05-03-2016 08:10 AM
I am trying to merge 2 SAS datasets on a column, and also specifying some condition on a common column. But, when I specify the column name, it is being applied in first dataset's column but I want to apply it on second dataset's column. In PROC SQL, this is easily being accomplished using a.column_name or b.column_name. But, how can I do the same in Data step?
Thanks in advance!
05-03-2016 08:25 AM
If you merge data sets and they have variables with the same name, the one on the right overwrites the other so you only end up with one variable in the final dataset. You'll need to explicitly rename the columns ahead of time or in the merge statement to avoid errors.
05-03-2016 08:40 AM
Post your code, and some test data (in the form of a datastep), its hard to tell what your trying to do from the text, is it a where clause? You can provide options and refer to datasets using alias:
data want; merge dataseta (in=a) datasetb (in=b); by <idvars>; if a and ...; run;
05-03-2016 08:49 AM
There are many ways to approach this, depending on what you want to do.
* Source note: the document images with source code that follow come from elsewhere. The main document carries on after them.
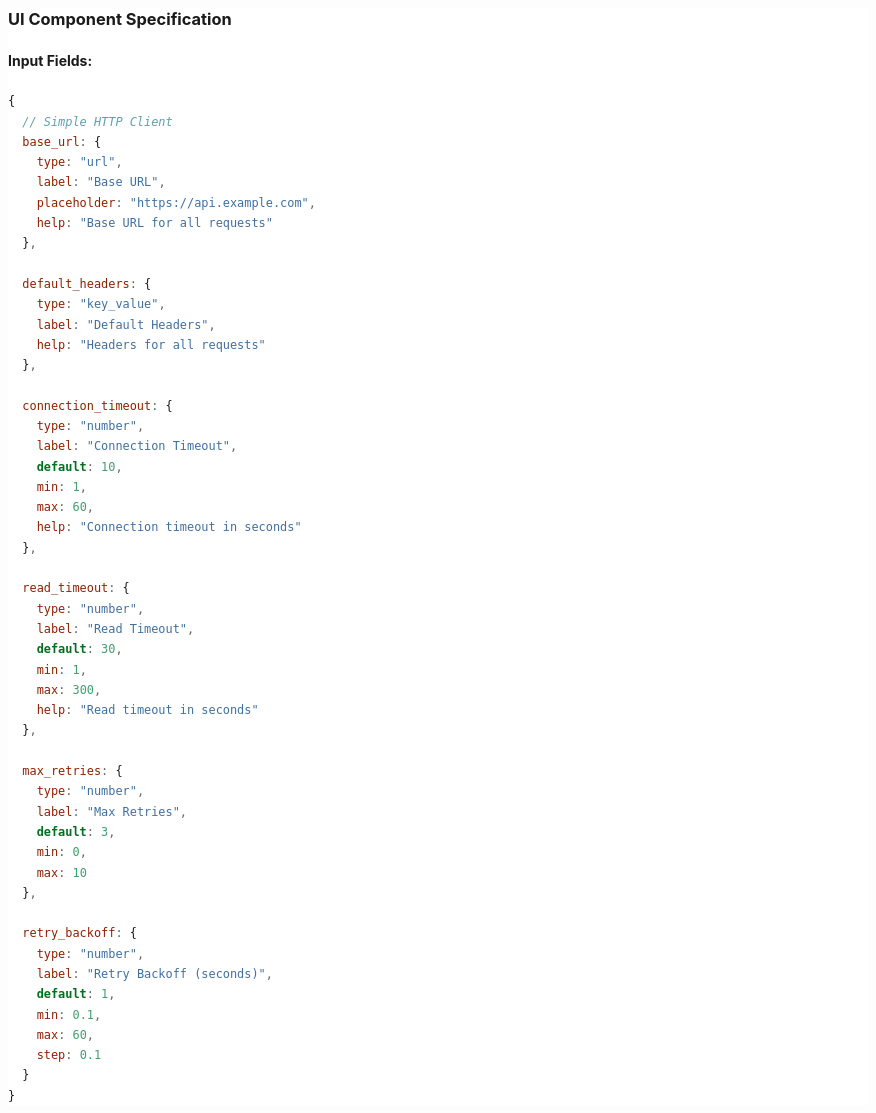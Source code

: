 ### UI Component Specification

#### **Input Fields:**
```javascript
{
  // Simple HTTP Client
  base_url: {
    type: "url",
    label: "Base URL",
    placeholder: "https://api.example.com",
    help: "Base URL for all requests"
  },
  
  default_headers: {
    type: "key_value",
    label: "Default Headers",
    help: "Headers for all requests"
  },
  
  connection_timeout: {
    type: "number",
    label: "Connection Timeout",
    default: 10,
    min: 1,
    max: 60,
    help: "Connection timeout in seconds"
  },
  
  read_timeout: {
    type: "number",
    label: "Read Timeout", 
    default: 30,
    min: 1,
    max: 300,
    help: "Read timeout in seconds"
  },
  
  max_retries: {
    type: "number",
    label: "Max Retries",
    default: 3,
    min: 0,
    max: 10
  },
  
  retry_backoff: {
    type: "number",
    label: "Retry Backoff (seconds)",
    default: 1,
    min: 0.1,
    max: 60,
    step: 0.1
  }
}
```
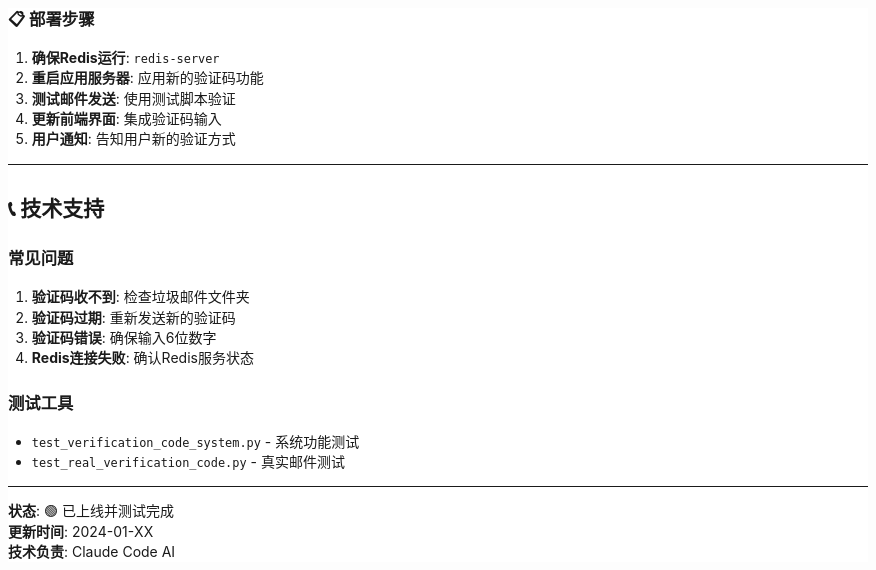 ### 📋 部署步骤
1. **确保Redis运行**: `redis-server`
2. **重启应用服务器**: 应用新的验证码功能
3. **测试邮件发送**: 使用测试脚本验证
4. **更新前端界面**: 集成验证码输入
5. **用户通知**: 告知用户新的验证方式

---

## 📞 技术支持

### 常见问题
1. **验证码收不到**: 检查垃圾邮件文件夹
2. **验证码过期**: 重新发送新的验证码
3. **验证码错误**: 确保输入6位数字
4. **Redis连接失败**: 确认Redis服务状态

### 测试工具
- `test_verification_code_system.py` - 系统功能测试
- `test_real_verification_code.py` - 真实邮件测试

---

**状态**: 🟢 已上线并测试完成  
**更新时间**: 2024-01-XX  
**技术负责**: Claude Code AI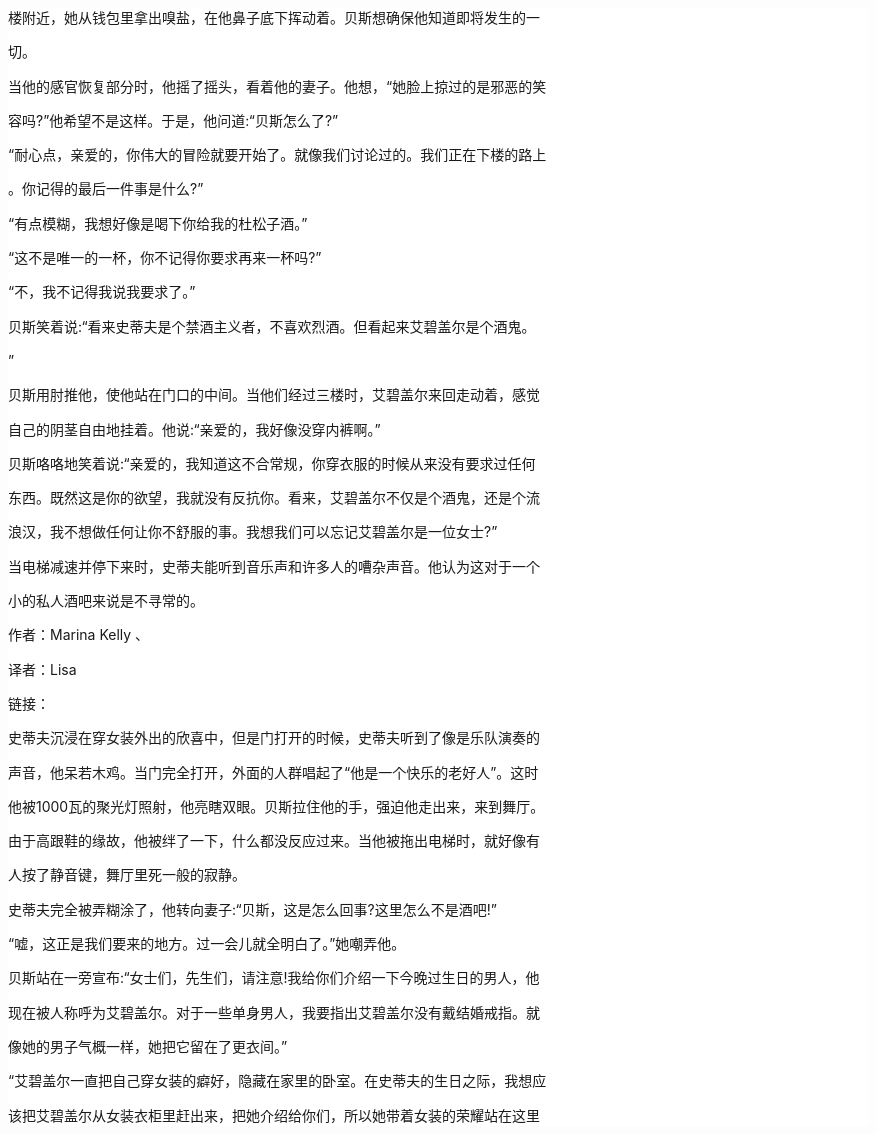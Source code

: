 楼附近，她从钱包里拿出嗅盐，在他鼻子底下挥动着。贝斯想确保他知道即将发生的一

切。

当他的感官恢复部分时，他摇了摇头，看着他的妻子。他想，“她脸上掠过的是邪恶的笑

容吗?”他希望不是这样。于是，他问道:“贝斯怎么了?”

“耐心点，亲爱的，你伟大的冒险就要开始了。就像我们讨论过的。我们正在下楼的路上

。你记得的最后一件事是什么?”

“有点模糊，我想好像是喝下你给我的杜松子酒。”

“这不是唯一的一杯，你不记得你要求再来一杯吗?”

“不，我不记得我说我要求了。”

贝斯笑着说:“看来史蒂夫是个禁酒主义者，不喜欢烈酒。但看起来艾碧盖尔是个酒鬼。

”

贝斯用肘推他，使他站在门口的中间。当他们经过三楼时，艾碧盖尔来回走动着，感觉

自己的阴茎自由地挂着。他说:“亲爱的，我好像没穿内裤啊。”

贝斯咯咯地笑着说:“亲爱的，我知道这不合常规，你穿衣服的时候从来没有要求过任何

东西。既然这是你的欲望，我就没有反抗你。看来，艾碧盖尔不仅是个酒鬼，还是个流

浪汉，我不想做任何让你不舒服的事。我想我们可以忘记艾碧盖尔是一位女士?”

当电梯减速并停下来时，史蒂夫能听到音乐声和许多人的嘈杂声音。他认为这对于一个

小的私人酒吧来说是不寻常的。

作者：Marina Kelly 、

译者：Lisa

链接：

史蒂夫沉浸在穿女装外出的欣喜中，但是门打开的时候，史蒂夫听到了像是乐队演奏的

声音，他呆若木鸡。当门完全打开，外面的人群唱起了“他是一个快乐的老好人”。这时

他被1000瓦的聚光灯照射，他亮瞎双眼。贝斯拉住他的手，强迫他走出来，来到舞厅。

由于高跟鞋的缘故，他被绊了一下，什么都没反应过来。当他被拖出电梯时，就好像有

人按了静音键，舞厅里死一般的寂静。

史蒂夫完全被弄糊涂了，他转向妻子:“贝斯，这是怎么回事?这里怎么不是酒吧!”

“嘘，这正是我们要来的地方。过一会儿就全明白了。”她嘲弄他。

贝斯站在一旁宣布:“女士们，先生们，请注意!我给你们介绍一下今晚过生日的男人，他

现在被人称呼为艾碧盖尔。对于一些单身男人，我要指出艾碧盖尔没有戴结婚戒指。就

像她的男子气概一样，她把它留在了更衣间。”

“艾碧盖尔一直把自己穿女装的癖好，隐藏在家里的卧室。在史蒂夫的生日之际，我想应

该把艾碧盖尔从女装衣柜里赶出来，把她介绍给你们，所以她带着女装的荣耀站在这里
First, Reeza's suggestion:
merge a b (rename=(common_column=common_column_from_b));
You can also apply WHERE= as a data set option without renaming:
merge a b (where=(common_column > 5));
When you specify the column name, it will always be applied to the second data set's value (at least for the first observation per ID). The rules are more complex after that first observation. Since you are posting that the condition is applied based on the first data set's value, this indicates that you have a many to one merge (with many observations in the first data set, to one observation in the second data set). So you could also code:
merge a b;
if first.id then first_value = common_column;
if /* some condition based on first_value */;
Give us a little more context ... something will definitely be possible.